[Saved entries]

· · · · ·

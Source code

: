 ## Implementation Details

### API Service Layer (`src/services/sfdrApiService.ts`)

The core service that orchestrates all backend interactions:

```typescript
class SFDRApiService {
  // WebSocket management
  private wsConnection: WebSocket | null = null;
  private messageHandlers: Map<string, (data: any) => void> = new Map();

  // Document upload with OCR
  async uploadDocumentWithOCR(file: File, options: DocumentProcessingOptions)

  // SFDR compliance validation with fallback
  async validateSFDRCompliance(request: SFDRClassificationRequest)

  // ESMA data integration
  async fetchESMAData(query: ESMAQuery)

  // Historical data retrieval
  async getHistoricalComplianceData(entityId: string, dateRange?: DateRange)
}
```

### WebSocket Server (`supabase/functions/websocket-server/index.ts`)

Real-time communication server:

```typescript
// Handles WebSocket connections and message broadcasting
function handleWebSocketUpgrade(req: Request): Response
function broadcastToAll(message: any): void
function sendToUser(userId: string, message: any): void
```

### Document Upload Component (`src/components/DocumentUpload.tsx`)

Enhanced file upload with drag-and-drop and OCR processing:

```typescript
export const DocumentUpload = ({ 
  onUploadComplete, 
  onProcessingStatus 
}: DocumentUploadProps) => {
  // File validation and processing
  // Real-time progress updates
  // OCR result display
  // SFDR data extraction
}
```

· · · · ·

### What this task involves
Among the entries, how many lines hold the string "server"? Answer with a bare number.

### Written solution
2